WHAT YOU HAVE TO DO ->
The data below holds a line containing "desaloquemos memória. Há" and a line containing "static void *(*permanent_alloc)(size_t)"; please quote exactly those two lines and every line between them, and nothing else.
# # # #
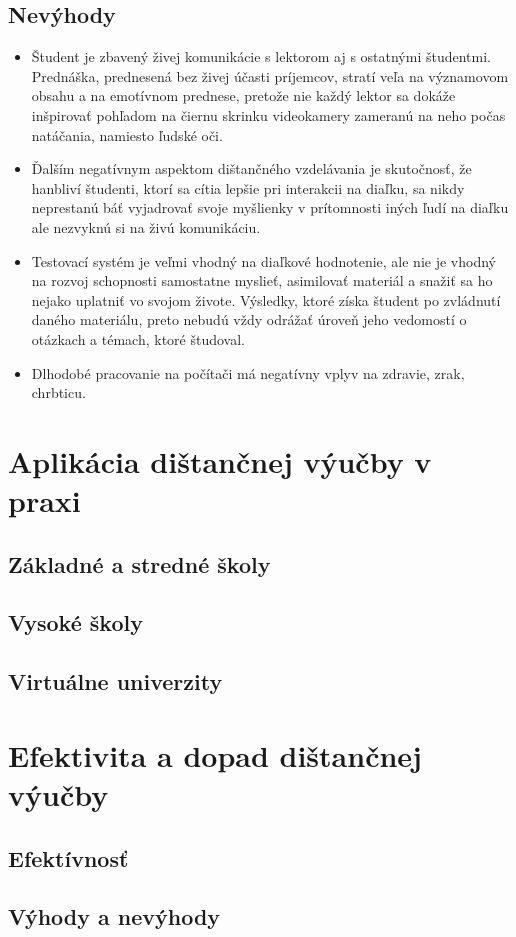\documentclass[10pt,oneside,slovak,a4paper]{article}
\begin{document}
\subsection{Nevýhody}
\begin{itemize}
	\item Študent je zbavený živej komunikácie s lektorom aj s ostatnými študentmi.
	Prednáška, prednesená bez živej účasti príjemcov, stratí veľa na významovom obsahu a na emotívnom prednese, pretože nie každý lektor sa dokáže inšpirovať pohľadom na čiernu skrinku videokamery zameranú na neho počas natáčania, namiesto ľudské oči.\cite{Sokolova2018}
	\item Ďalším negatívnym aspektom dištančného vzdelávania je skutočnosť, že hanbliví študenti, ktorí sa cítia lepšie pri interakcii na diaľku, sa nikdy neprestanú báť vyjadrovať svoje myšlienky v prítomnosti iných ľudí na diaľku ale nezvyknú si na živú komunikáciu.\cite{Sokolova2018}
	\item Testovací systém je veľmi vhodný na diaľkové hodnotenie, ale nie je vhodný na rozvoj schopnosti samostatne myslieť, asimilovať materiál a snažiť sa ho nejako uplatniť vo svojom živote.
	Výsledky, ktoré získa študent po zvládnutí daného materiálu, preto nebudú vždy odrážať úroveň jeho vedomostí o otázkach a témach, ktoré študoval.\cite{Sokolova2018}
	\item Dlhodobé pracovanie na počítači má negatívny vplyv na zdravie, zrak, chrbticu.\cite{Sokolova2018}
\end{itemize}



\section{Aplikácia dištančnej výučby v praxi}
\subsection{Základné a stredné školy}
\subsection{Vysoké školy}
\subsection{Virtuálne univerzity}

\section{Efektivita a dopad dištančnej výučby}
\subsection{Efektívnosť}
\subsection{Výhody a nevýhody}







\end{document}
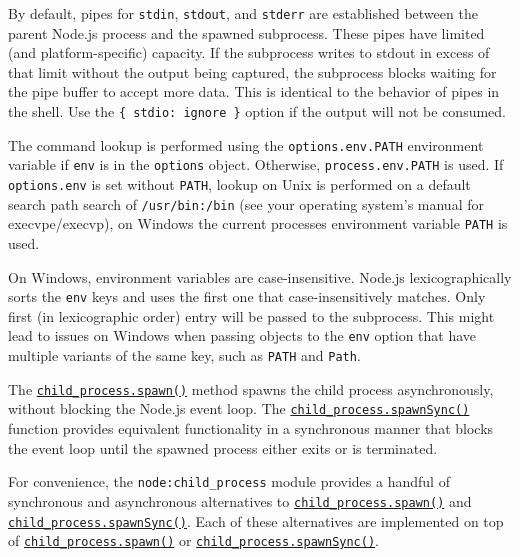 By default, pipes for \texttt{stdin}, \texttt{stdout}, and
\texttt{stderr} are established between the parent Node.js process and
the spawned subprocess. These pipes have limited (and platform-specific)
capacity. If the subprocess writes to stdout in excess of that limit
without the output being captured, the subprocess blocks waiting for the
pipe buffer to accept more data. This is identical to the behavior of
pipes in the shell. Use the
\texttt{\{\ stdio:\ \textquotesingle{}ignore\textquotesingle{}\ \}}
option if the output will not be consumed.

The command lookup is performed using the \texttt{options.env.PATH}
environment variable if \texttt{env} is in the \texttt{options} object.
Otherwise, \texttt{process.env.PATH} is used. If \texttt{options.env} is
set without \texttt{PATH}, lookup on Unix is performed on a default
search path search of \texttt{/usr/bin:/bin} (see your operating
system's manual for execvpe/execvp), on Windows the current processes
environment variable \texttt{PATH} is used.

On Windows, environment variables are case-insensitive. Node.js
lexicographically sorts the \texttt{env} keys and uses the first one
that case-insensitively matches. Only first (in lexicographic order)
entry will be passed to the subprocess. This might lead to issues on
Windows when passing objects to the \texttt{env} option that have
multiple variants of the same key, such as \texttt{PATH} and
\texttt{Path}.

The
\hyperref[child_processspawncommand-args-options]{\texttt{child\_process.spawn()}}
method spawns the child process asynchronously, without blocking the
Node.js event loop. The
\hyperref[child_processspawnsynccommand-args-options]{\texttt{child\_process.spawnSync()}}
function provides equivalent functionality in a synchronous manner that
blocks the event loop until the spawned process either exits or is
terminated.

For convenience, the \texttt{node:child\_process} module provides a
handful of synchronous and asynchronous alternatives to
\hyperref[child_processspawncommand-args-options]{\texttt{child\_process.spawn()}}
and
\hyperref[child_processspawnsynccommand-args-options]{\texttt{child\_process.spawnSync()}}.
Each of these alternatives are implemented on top of
\hyperref[child_processspawncommand-args-options]{\texttt{child\_process.spawn()}}
or
\hyperref[child_processspawnsynccommand-args-options]{\texttt{child\_process.spawnSync()}}.

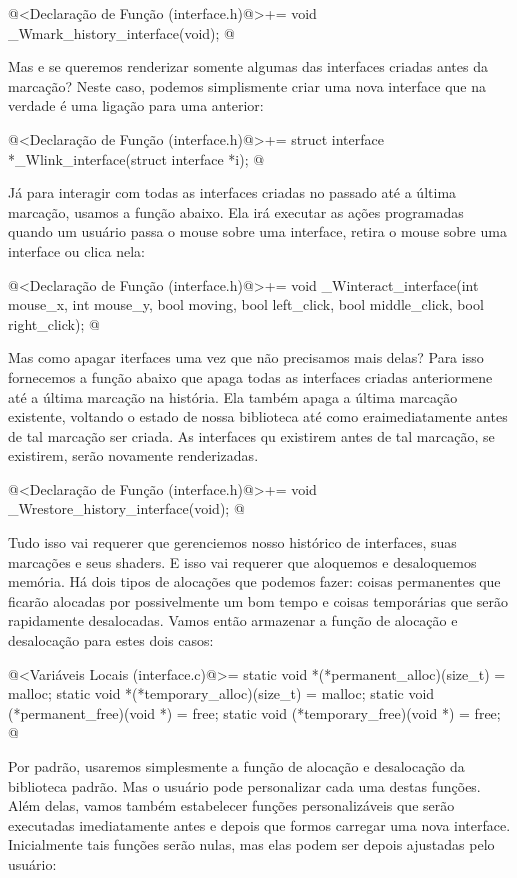 \iniciocodigo
@<Declaração de Função (interface.h)@>+=
void _Wmark_history_interface(void);
@
\fimcodigo

Mas e se queremos renderizar somente algumas das interfaces criadas
antes da marcação? Neste caso, podemos simplismente criar uma nova
interface que na verdade é uma ligação para uma anterior:

\iniciocodigo
@<Declaração de Função (interface.h)@>+=
struct interface *_Wlink_interface(struct interface *i);
@
\fimcodigo

Já para interagir com todas as interfaces criadas no passado até a
última marcação, usamos a função abaixo. Ela irá executar as ações
programadas quando um usuário passa o mouse sobre uma interface,
retira o mouse sobre uma interface ou clica nela:

\iniciocodigo
@<Declaração de Função (interface.h)@>+=
void _Winteract_interface(int mouse_x, int mouse_y, bool moving, bool left_click,
                          bool middle_click, bool right_click);
@
\fimcodigo


Mas como apagar iterfaces uma vez que não precisamos mais delas? Para
isso fornecemos a função abaixo que apaga todas as interfaces criadas
anteriormene até a última marcação na história. Ela também apaga a
última marcação existente, voltando o estado de nossa biblioteca até
como eraimediatamente antes de tal marcação ser criada. As interfaces
qu existirem antes de tal marcação, se existirem, serão novamente
renderizadas.

\iniciocodigo
@<Declaração de Função (interface.h)@>+=
void _Wrestore_history_interface(void);
@
\fimcodigo

Tudo isso vai requerer que gerenciemos nosso histórico de interfaces,
suas marcações e seus shaders. E isso vai requerer que aloquemos e
desaloquemos memória. Há dois tipos de alocações que podemos fazer:
coisas permanentes que ficarão alocadas por possivelmente um bom tempo
e coisas temporárias que serão rapidamente desalocadas. Vamos então
armazenar a função de alocação e desalocação para estes dois casos:

\iniciocodigo
@<Variáveis Locais (interface.c)@>=
static void *(*permanent_alloc)(size_t) = malloc;
static void *(*temporary_alloc)(size_t) = malloc;
static void (*permanent_free)(void *) = free;
static void (*temporary_free)(void *) = free;
@
\fimcodigo

Por padrão, usaremos simplesmente a função de alocação e desalocação
da biblioteca padrão. Mas o usuário pode personalizar cada uma destas
funções. Além delas, vamos também estabelecer funções personalizáveis
que serão executadas imediatamente antes e depois que formos carregar
uma nova interface. Inicialmente tais funções serão nulas, mas elas
podem ser depois ajustadas pelo usuário:

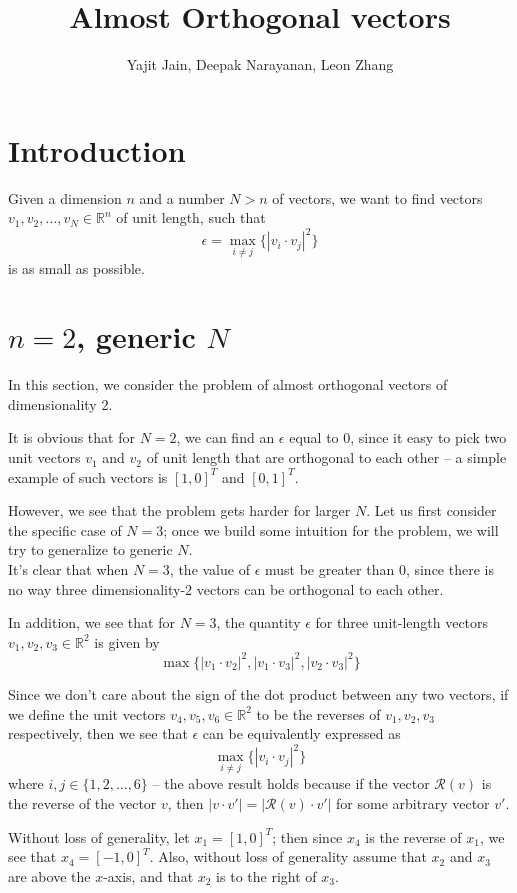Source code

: \documentclass[11pt,letterpaper,twoside,english]{article}
\title{Almost Orthogonal vectors}
\author{Yajit Jain, Deepak Narayanan, Leon Zhang}
\theoremstyle{theorem}
\theoremstyle{remark}
\begin{document}
\maketitle

\section{Introduction}
Given a dimension $n$ and a number $N > n$ of vectors, we want to find vectors $v_1, v_2, \ldots, v_N \in \mathbb{R}^n$ of unit length, such that
$$\epsilon = \max_{i \neq j} \{ |v_i \cdot v_j|^2 \}$$
is as small as possible.

\section{$n=2$, generic $N$}
In this section, we consider the problem of almost orthogonal vectors of dimensionality $2$.

It is obvious that for $N=2$, we can find an $\epsilon$ equal to $0$, since it easy to pick two unit vectors $v_1$ and $v_2$ of unit length that are orthogonal to each other -- a simple example of such vectors is $[1, 0]^T$ and $[0, 1]^T$. 

However, we see that the problem gets harder for larger $N$. Let us first consider the specific case of $N=3$; once we build some intuition for the problem, we will try to generalize to generic $N$.
\\

It's clear that when $N=3$, the value of $\epsilon$ must be greater than $0$, since there is no way three dimensionality-$2$ vectors can be orthogonal to each other.

In addition, we see that for $N=3$, the quantity $\epsilon$ for three unit-length vectors $v_1, v_2, v_3 \in \mathbb{R}^2$ is given by $$\max \{ |v_1 \cdot v_2|^2, |v_1 \cdot v_3|^2, |v_2 \cdot v_3|^2 \}$$

Since we don't care about the sign of the dot product between any two vectors, if we define the unit vectors $v_4, v_5, v_6 \in \mathbb{R}^2$ to be the reverses of $v_1, v_2, v_3$ respectively, then we see that $\epsilon$ can be equivalently expressed as $$\max_{i \neq j} \{|v_i \cdot v_j |^2 \}$$
where $i, j \in \{1,2,\ldots,6\}$ -- the above result holds because if the vector $\mathcal{R}(v)$ is the reverse of the vector $v$, then $|v \cdot v'| = |\mathcal{R}(v) \cdot v'|$ for some arbitrary vector $v'$.

Without loss of generality, let $x_1 = [1, 0]^T$; then since $x_4$ is the reverse of $x_1$, we see that $x_4 = [-1, 0]^T$. Also, without loss of generality assume that $x_2$ and $x_3$ are above the $x$-axis, and that $x_2$ is to the right of $x_3$.
\end{document}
# # # #
EXERCISE SOLUTION ->
desaloquemos memória. Há dois tipos de alocações que podemos fazer:
coisas permanentes que ficarão alocadas por possivelmente um bom tempo
e coisas temporárias que serão rapidamente desalocadas. Vamos então
armazenar a função de alocação e desalocação para estes dois casos:

\iniciocodigo
@<Variáveis Locais (interface.c)@>=
static void *(*permanent_alloc)(size_t) = malloc;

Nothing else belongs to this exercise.